**WORK INSTRUCTION**
Report, as a bare number, how many lines in the data contain "String".

(Stored items)

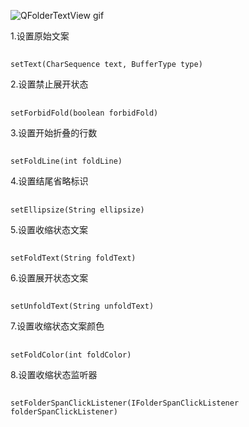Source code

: ![QFolderTextView gif](https://github.com/272664150/QFolderTextView/blob/master/screenshots/1.gif)

1.设置原始文案
##
    setText(CharSequence text, BufferType type)

2.设置禁止展开状态
##
    setForbidFold(boolean forbidFold)

3.设置开始折叠的行数
##
    setFoldLine(int foldLine)

4.设置结尾省略标识
##
    setEllipsize(String ellipsize)

5.设置收缩状态文案
##
    setFoldText(String foldText)

6.设置展开状态文案
##
    setUnfoldText(String unfoldText)

7.设置收缩状态文案颜色
##
    setFoldColor(int foldColor)

8.设置收缩状态监听器
##
    setFolderSpanClickListener(IFolderSpanClickListener folderSpanClickListener)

**ANSWER**
3